### EXERCISE INSTRUCTIONS
An identical copy of the records below is the expected result.

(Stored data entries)
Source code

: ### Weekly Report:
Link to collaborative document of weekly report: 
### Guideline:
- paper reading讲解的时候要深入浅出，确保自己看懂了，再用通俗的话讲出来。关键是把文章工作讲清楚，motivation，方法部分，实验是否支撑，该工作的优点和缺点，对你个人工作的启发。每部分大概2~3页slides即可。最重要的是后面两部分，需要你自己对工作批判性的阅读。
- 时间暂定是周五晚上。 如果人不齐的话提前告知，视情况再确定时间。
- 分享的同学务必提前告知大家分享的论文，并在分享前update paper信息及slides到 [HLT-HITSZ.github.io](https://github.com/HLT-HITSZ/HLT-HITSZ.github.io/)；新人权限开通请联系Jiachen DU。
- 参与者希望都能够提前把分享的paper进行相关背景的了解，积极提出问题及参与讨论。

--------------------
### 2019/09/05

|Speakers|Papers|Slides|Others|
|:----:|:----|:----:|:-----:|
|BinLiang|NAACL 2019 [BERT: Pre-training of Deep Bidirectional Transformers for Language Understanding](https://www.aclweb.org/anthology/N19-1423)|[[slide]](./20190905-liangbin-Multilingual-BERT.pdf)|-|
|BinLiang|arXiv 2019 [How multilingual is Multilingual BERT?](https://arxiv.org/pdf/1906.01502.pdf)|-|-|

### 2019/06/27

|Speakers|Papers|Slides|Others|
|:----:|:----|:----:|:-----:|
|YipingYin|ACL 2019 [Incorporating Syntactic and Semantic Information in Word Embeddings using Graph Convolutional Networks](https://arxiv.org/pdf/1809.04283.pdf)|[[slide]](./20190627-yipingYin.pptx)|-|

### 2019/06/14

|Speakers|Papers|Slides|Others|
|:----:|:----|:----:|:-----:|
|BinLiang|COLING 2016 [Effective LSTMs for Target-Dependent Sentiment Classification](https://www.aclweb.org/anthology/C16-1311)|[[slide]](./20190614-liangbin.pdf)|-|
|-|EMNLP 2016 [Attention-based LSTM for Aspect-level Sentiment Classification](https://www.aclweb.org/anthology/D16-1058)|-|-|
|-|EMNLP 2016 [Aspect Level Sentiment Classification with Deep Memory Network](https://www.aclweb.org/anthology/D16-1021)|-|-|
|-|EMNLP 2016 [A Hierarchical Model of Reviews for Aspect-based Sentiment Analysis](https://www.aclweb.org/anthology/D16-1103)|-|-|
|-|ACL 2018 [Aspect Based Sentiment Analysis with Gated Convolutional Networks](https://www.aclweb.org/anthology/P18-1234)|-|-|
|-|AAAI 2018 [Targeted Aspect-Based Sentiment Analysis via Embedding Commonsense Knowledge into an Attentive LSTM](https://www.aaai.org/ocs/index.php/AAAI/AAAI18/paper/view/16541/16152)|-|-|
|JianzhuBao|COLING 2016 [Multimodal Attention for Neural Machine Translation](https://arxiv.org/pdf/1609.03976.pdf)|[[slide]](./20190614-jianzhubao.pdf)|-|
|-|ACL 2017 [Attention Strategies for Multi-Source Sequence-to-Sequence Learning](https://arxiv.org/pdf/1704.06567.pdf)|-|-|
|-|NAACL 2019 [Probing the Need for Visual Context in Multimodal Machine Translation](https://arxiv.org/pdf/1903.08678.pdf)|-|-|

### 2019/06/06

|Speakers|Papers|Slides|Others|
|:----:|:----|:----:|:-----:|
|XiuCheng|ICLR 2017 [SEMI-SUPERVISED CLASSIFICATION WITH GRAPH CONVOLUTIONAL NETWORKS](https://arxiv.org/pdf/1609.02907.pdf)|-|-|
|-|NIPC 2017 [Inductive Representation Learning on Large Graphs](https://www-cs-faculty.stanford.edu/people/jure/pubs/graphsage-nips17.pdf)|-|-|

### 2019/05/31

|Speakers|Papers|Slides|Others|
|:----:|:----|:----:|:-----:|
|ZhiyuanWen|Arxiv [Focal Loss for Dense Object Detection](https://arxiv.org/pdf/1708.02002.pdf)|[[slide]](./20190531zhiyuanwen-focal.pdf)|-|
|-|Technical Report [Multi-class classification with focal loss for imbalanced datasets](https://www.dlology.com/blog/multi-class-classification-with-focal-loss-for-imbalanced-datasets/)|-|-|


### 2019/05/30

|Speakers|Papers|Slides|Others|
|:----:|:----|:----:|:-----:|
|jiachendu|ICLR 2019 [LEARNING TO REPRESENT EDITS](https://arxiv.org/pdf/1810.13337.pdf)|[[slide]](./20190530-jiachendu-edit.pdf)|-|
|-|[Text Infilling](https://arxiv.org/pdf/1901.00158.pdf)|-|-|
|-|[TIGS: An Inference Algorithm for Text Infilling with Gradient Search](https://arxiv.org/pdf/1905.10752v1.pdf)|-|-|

### COMPLETED TASK
Source code

: ### Weekly Report:
Link to collaborative document of weekly report: 
### Guideline:
- paper reading讲解的时候要深入浅出，确保自己看懂了，再用通俗的话讲出来。关键是把文章工作讲清楚，motivation，方法部分，实验是否支撑，该工作的优点和缺点，对你个人工作的启发。每部分大概2~3页slides即可。最重要的是后面两部分，需要你自己对工作批判性的阅读。
- 时间暂定是周五晚上。 如果人不齐的话提前告知，视情况再确定时间。
- 分享的同学务必提前告知大家分享的论文，并在分享前update paper信息及slides到 [HLT-HITSZ.github.io](https://github.com/HLT-HITSZ/HLT-HITSZ.github.io/)；新人权限开通请联系Jiachen DU。
- 参与者希望都能够提前把分享的paper进行相关背景的了解，积极提出问题及参与讨论。

--------------------
### 2019/09/05

|Speakers|Papers|Slides|Others|
|:----:|:----|:----:|:-----:|
|BinLiang|NAACL 2019 [BERT: Pre-training of Deep Bidirectional Transformers for Language Understanding](https://www.aclweb.org/anthology/N19-1423)|[[slide]](./20190905-liangbin-Multilingual-BERT.pdf)|-|
|BinLiang|arXiv 2019 [How multilingual is Multilingual BERT?](https://arxiv.org/pdf/1906.01502.pdf)|-|-|

### 2019/06/27

|Speakers|Papers|Slides|Others|
|:----:|:----|:----:|:-----:|
|YipingYin|ACL 2019 [Incorporating Syntactic and Semantic Information in Word Embeddings using Graph Convolutional Networks](https://arxiv.org/pdf/1809.04283.pdf)|[[slide]](./20190627-yipingYin.pptx)|-|

### 2019/06/14

|Speakers|Papers|Slides|Others|
|:----:|:----|:----:|:-----:|
|BinLiang|COLING 2016 [Effective LSTMs for Target-Dependent Sentiment Classification](https://www.aclweb.org/anthology/C16-1311)|[[slide]](./20190614-liangbin.pdf)|-|
|-|EMNLP 2016 [Attention-based LSTM for Aspect-level Sentiment Classification](https://www.aclweb.org/anthology/D16-1058)|-|-|
|-|EMNLP 2016 [Aspect Level Sentiment Classification with Deep Memory Network](https://www.aclweb.org/anthology/D16-1021)|-|-|
|-|EMNLP 2016 [A Hierarchical Model of Reviews for Aspect-based Sentiment Analysis](https://www.aclweb.org/anthology/D16-1103)|-|-|
|-|ACL 2018 [Aspect Based Sentiment Analysis with Gated Convolutional Networks](https://www.aclweb.org/anthology/P18-1234)|-|-|
|-|AAAI 2018 [Targeted Aspect-Based Sentiment Analysis via Embedding Commonsense Knowledge into an Attentive LSTM](https://www.aaai.org/ocs/index.php/AAAI/AAAI18/paper/view/16541/16152)|-|-|
|JianzhuBao|COLING 2016 [Multimodal Attention for Neural Machine Translation](https://arxiv.org/pdf/1609.03976.pdf)|[[slide]](./20190614-jianzhubao.pdf)|-|
|-|ACL 2017 [Attention Strategies for Multi-Source Sequence-to-Sequence Learning](https://arxiv.org/pdf/1704.06567.pdf)|-|-|
|-|NAACL 2019 [Probing the Need for Visual Context in Multimodal Machine Translation](https://arxiv.org/pdf/1903.08678.pdf)|-|-|

### 2019/06/06

|Speakers|Papers|Slides|Others|
|:----:|:----|:----:|:-----:|
|XiuCheng|ICLR 2017 [SEMI-SUPERVISED CLASSIFICATION WITH GRAPH CONVOLUTIONAL NETWORKS](https://arxiv.org/pdf/1609.02907.pdf)|-|-|
|-|NIPC 2017 [Inductive Representation Learning on Large Graphs](https://www-cs-faculty.stanford.edu/people/jure/pubs/graphsage-nips17.pdf)|-|-|

### 2019/05/31

|Speakers|Papers|Slides|Others|
|:----:|:----|:----:|:-----:|
|ZhiyuanWen|Arxiv [Focal Loss for Dense Object Detection](https://arxiv.org/pdf/1708.02002.pdf)|[[slide]](./20190531zhiyuanwen-focal.pdf)|-|
|-|Technical Report [Multi-class classification with focal loss for imbalanced datasets](https://www.dlology.com/blog/multi-class-classification-with-focal-loss-for-imbalanced-datasets/)|-|-|


### 2019/05/30

|Speakers|Papers|Slides|Others|
|:----:|:----|:----:|:-----:|
|jiachendu|ICLR 2019 [LEARNING TO REPRESENT EDITS](https://arxiv.org/pdf/1810.13337.pdf)|[[slide]](./20190530-jiachendu-edit.pdf)|-|
|-|[Text Infilling](https://arxiv.org/pdf/1901.00158.pdf)|-|-|
|-|[TIGS: An Inference Algorithm for Text Infilling with Gradient Search](https://arxiv.org/pdf/1905.10752v1.pdf)|-|-|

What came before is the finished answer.